• **What to work on**
Wherever "instructions" appears in the records below, copy the line that holds it.

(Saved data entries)

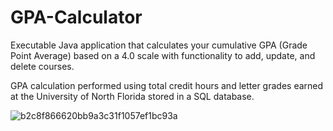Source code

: # GPA-Calculator

Executable Java application that calculates your cumulative GPA (Grade Point Average) based on a 4.0 scale with functionality to add, update, and delete courses. 

GPA calculation performed using total credit hours and letter grades earned at the University of North Florida stored in a SQL database. 

![b2c8f866620bb9a3c31f1057ef1bc93a](https://user-images.githubusercontent.com/65798076/128568695-b5883891-5859-4cce-af90-d9bab4ad43b1.png)
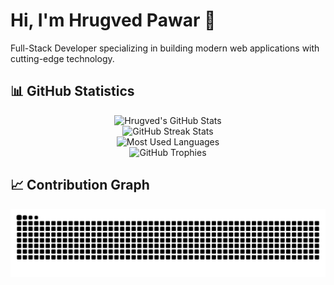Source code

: # Hi, I'm Hrugved Pawar 👋

Full-Stack Developer specializing in building modern web applications with cutting-edge technology.

## 📊 GitHub Statistics

<div align="center">
  <!-- GitHub Stats Card -->
  <img src="https://github-readme-stats-git-masterrstaa-rickstaa.vercel.app/api?username=rugg07&show_icons=true&theme=radical&hide_border=true&count_private=true" alt="Hrugved's GitHub Stats" />
</div>

<div align="center">
  <!-- GitHub Streak Stats -->
  <img src="https://streak-stats.demolab.com/?user=rugg07&theme=radical&hide_border=true" alt="GitHub Streak Stats" />
</div>

<div align="center">
  <!-- Most Used Languages -->
  <img src="https://github-readme-stats-git-masterrstaa-rickstaa.vercel.app/api/top-langs/?username=rugg07&layout=compact&theme=radical&hide_border=true" alt="Most Used Languages" />
</div>

<div align="center">
  <!-- GitHub Trophies -->
  <img src="https://github-profile-trophy.vercel.app/?username=rugg07&theme=radical&no-frame=true&margin-w=4&row=2&column=4" alt="GitHub Trophies" />
</div>

## 📈 Contribution Graph

<picture>
  <source media="(prefers-color-scheme: dark)" srcset="https://raw.githubusercontent.com/rugg07/rugg07/output/github-contribution-grid-snake-dark.svg" />
  <source media="(prefers-color-scheme: light)" srcset="https://raw.githubusercontent.com/rugg07/rugg07/output/github-contribution-grid-snake.svg" />
  <img alt="github contribution grid snake animation" src="https://raw.githubusercontent.com/rugg07/rugg07/output/github-contribution-grid-snake.svg" />
</picture>
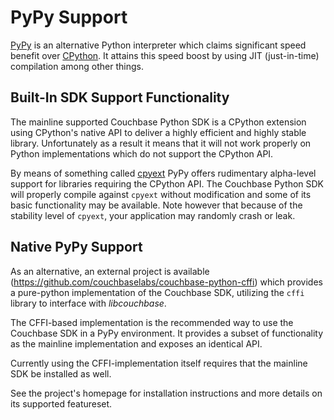 # PyPy Support

[PyPy](http://pypy.org) is an alternative Python interpreter which claims
significant speed benefit over [CPython](http://www.python.org). It attains
this speed boost by using JIT (just-in-time) compilation among other things.


## Built-In SDK Support Functionality

The mainline supported Couchbase Python SDK is a CPython extension using
CPython's native API to deliver a highly efficient and highly stable
library. Unfortunately as a result it means that it will not work properly
on Python implementations which do not support the CPython API.

By means of something called [cpyext](http://pypy.org/compat.html) PyPy offers
rudimentary alpha-level support for libraries requiring the CPython API. The
Couchbase Python SDK will properly compile against `cpyext` without modification
and some of its basic functionality may be available. Note however that because
of the stability level of `cpyext`, your application may randomly crash or leak.

## Native PyPy Support

As an alternative, an external project is available
(https://github.com/couchbaselabs/couchbase-python-cffi) which provides a
pure-python implementation of the Couchbase SDK, utilizing the `cffi` library
to interface with _libcouchbase_.

The CFFI-based implementation is the recommended way to use the Couchbase SDK
in a PyPy environment. It provides a subset of functionality as the mainline
implementation and exposes an identical API.

Currently using the CFFI-implementation itself requires that the mainline
SDK be installed as well.

See the project's homepage for installation instructions and more
details on its supported featureset.
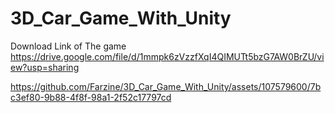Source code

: # 3D_Car_Game_With_Unity
Download Link of The game https://drive.google.com/file/d/1mmpk6zVzzfXqI4QIMUTt5bzG7AW0BrZU/view?usp=sharing





https://github.com/Farzine/3D_Car_Game_With_Unity/assets/107579600/7bc3ef80-9b88-4f8f-98a1-2f52c17797cd

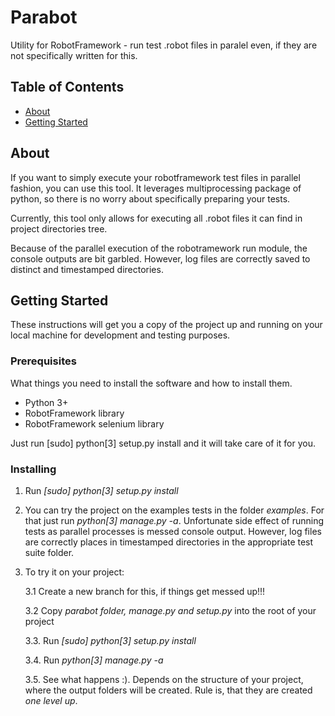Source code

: # Parabot

Utility for RobotFramework - run test .robot files in paralel even, if they are not specifically written for this.

## Table of Contents

- [About](#about)
- [Getting Started](#getting_started)


## About <a name = "about"></a>

If you want to simply execute your robotframework test files in parallel fashion, you can use this tool.
It leverages multiprocessing package of python, so there is no worry about specifically preparing your tests.

Currently, this tool only allows for executing all .robot files it can find in project directories tree.

Because of the parallel execution of the robotramework run module, the console outputs are bit garbled. However, log files are correctly saved to distinct and timestamped directories.

## Getting Started <a name = "getting_started"></a>

These instructions will get you a copy of the project up and running on your local machine for development and testing purposes. 

### Prerequisites

What things you need to install the software and how to install them.

- Python 3+
- RobotFramework library
- RobotFramework selenium library

Just run [sudo] python[3] setup.py install and it will take care of it for you.

### Installing

1. Run _[sudo] python[3] setup.py install_
2. You can try the project on the examples tests in the folder _examples_. For that just run _python[3] manage.py -a_. Unfortunate side effect of running tests as parallel processes is messed console output. However, log files are correctly places in timestamped directories in the appropriate test suite folder.
3. To try it on your project:
    
    3.1 Create a new branch for this, if things get messed up!!!

    3.2 Copy _parabot folder, manage.py and setup.py_ into the root of your project
    
    3.3. Run _[sudo] python[3] setup.py install_
    
    3.4. Run _python[3] manage.py -a_
    
    3.5. See what happens :). Depends on the structure of your project, where the output folders will be created. Rule is, that they are created _one level up_.

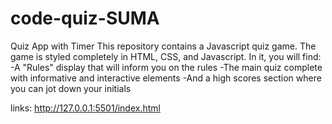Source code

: # code-quiz-SUMA
Quiz App with Timer
This repository contains a Javascript quiz game. 
The game is styled completely in HTML, CSS, and Javascript. 
In it, you will find:
-A "Rules" display that will inform you on the rules
-The main quiz complete with informative and interactive elements
-And a high scores section where you can jot down your initials

links:
http://127.0.0.1:5501/index.html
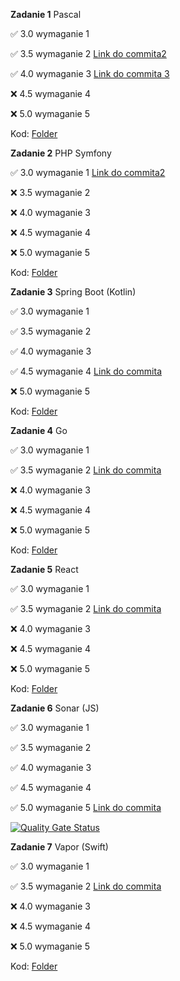 **Zadanie 1** Pascal


:white_check_mark: 3.0 wymaganie 1

:white_check_mark: 3.5 wymaganie 2 [Link do commita2 ](https://github.com/KonradWyka/po/commit/b6eca67ca0fc136df305dd415f3a880264139e14)

:white_check_mark: 4.0 wymaganie 3 [Link do commita 3](https://github.com/KonradWyka/po/commit/61e33b901e5a3253a8057bc5f3467ba97d24ae1e)

:x: 4.5 wymaganie 4

:x: 5.0 wymaganie 5

Kod: [Folder](https://github.com/KonradWyka/po/tree/main/zadanie_1)


**Zadanie 2** PHP Symfony


:white_check_mark: 3.0 wymaganie 1 [Link do commita2 ](https://github.com/KonradWyka/po/commit/c2a89a21378886566717988f9819d04fb02873a1)

:x: 3.5 wymaganie 2 

:x: 4.0 wymaganie 3 

:x: 4.5 wymaganie 4

:x: 5.0 wymaganie 5

Kod: [Folder](https://github.com/KonradWyka/po/tree/main/zadanie2)

**Zadanie 3** Spring Boot (Kotlin)


:white_check_mark: 3.0 wymaganie 1 

:white_check_mark: 3.5 wymaganie 2 

:white_check_mark: 4.0 wymaganie 3 

:white_check_mark: 4.5 wymaganie 4 [Link do commita ](https://github.com/KonradWyka/po/commit/cebf6c18f992a18a3b490da336f6938dddaee5aa)

:x: 5.0 wymaganie 5

Kod: [Folder](https://github.com/KonradWyka/po/tree/main/zadanie_3)


**Zadanie 4** Go


:white_check_mark: 3.0 wymaganie 1 

:white_check_mark: 3.5 wymaganie 2 [Link do commita ](https://github.com/KonradWyka/po/commit/84f17ae0f93344178dacfa4cb9e881faa5e1b11d)

:x: 4.0 wymaganie 3 

:x: 4.5 wymaganie 4 

:x: 5.0 wymaganie 5

Kod: [Folder](https://github.com/KonradWyka/po/tree/main/zadanie_4)

**Zadanie 5** React


:white_check_mark: 3.0 wymaganie 1 

:white_check_mark: 3.5 wymaganie 2 [Link do commita ](https://github.com/KonradWyka/po/commit/2911feb9924bf9808148ca08735fcc2cc8b778ee)

:x: 4.0 wymaganie 3 

:x: 4.5 wymaganie 4 

:x: 5.0 wymaganie 5

Kod: [Folder](https://github.com/KonradWyka/po/tree/main/zadanie_5)

**Zadanie 6** Sonar (JS)


:white_check_mark: 3.0 wymaganie 1 

:white_check_mark: 3.5 wymaganie 2 

:white_check_mark: 4.0 wymaganie 3 

:white_check_mark: 4.5 wymaganie 4 

:white_check_mark: 5.0 wymaganie 5 [Link do commita ](https://github.com/KonradWyka/po/commit/6cdb58fd2a6cbce29b0c7d517171cec58668728e)


[![Quality Gate Status](https://sonarcloud.io/api/project_badges/measure?project=KonradWyka_po&metric=alert_status)](https://sonarcloud.io/dashboard?id=KonradWyka_po)


**Zadanie 7** Vapor (Swift)


:white_check_mark: 3.0 wymaganie 1 

:white_check_mark: 3.5 wymaganie 2 [Link do commita ](https://github.com/KonradWyka/po/commit/73a7ba911197fb21ceb95bedd33f724de410ac73)

:x: 4.0 wymaganie 3 

:x: 4.5 wymaganie 4 

:x: 5.0 wymaganie 5

Kod: [Folder](https://github.com/KonradWyka/po/tree/main/zadanie_7)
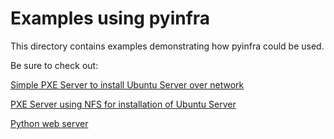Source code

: # Examples using pyinfra

This directory contains examples demonstrating how pyinfra could be used.

Be sure to check out:

[Simple PXE Server to install Ubuntu Server over network](pxe/README.md)

[PXE Server using NFS for installation of Ubuntu Server](pxe_with_nfs/README.md)

[Python web server](python_webserver/README.md)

• **Output**
See the project's homepage for installation instructions and more
These instructions will get you a copy of the project up and running on your local machine for development and testing purposes. 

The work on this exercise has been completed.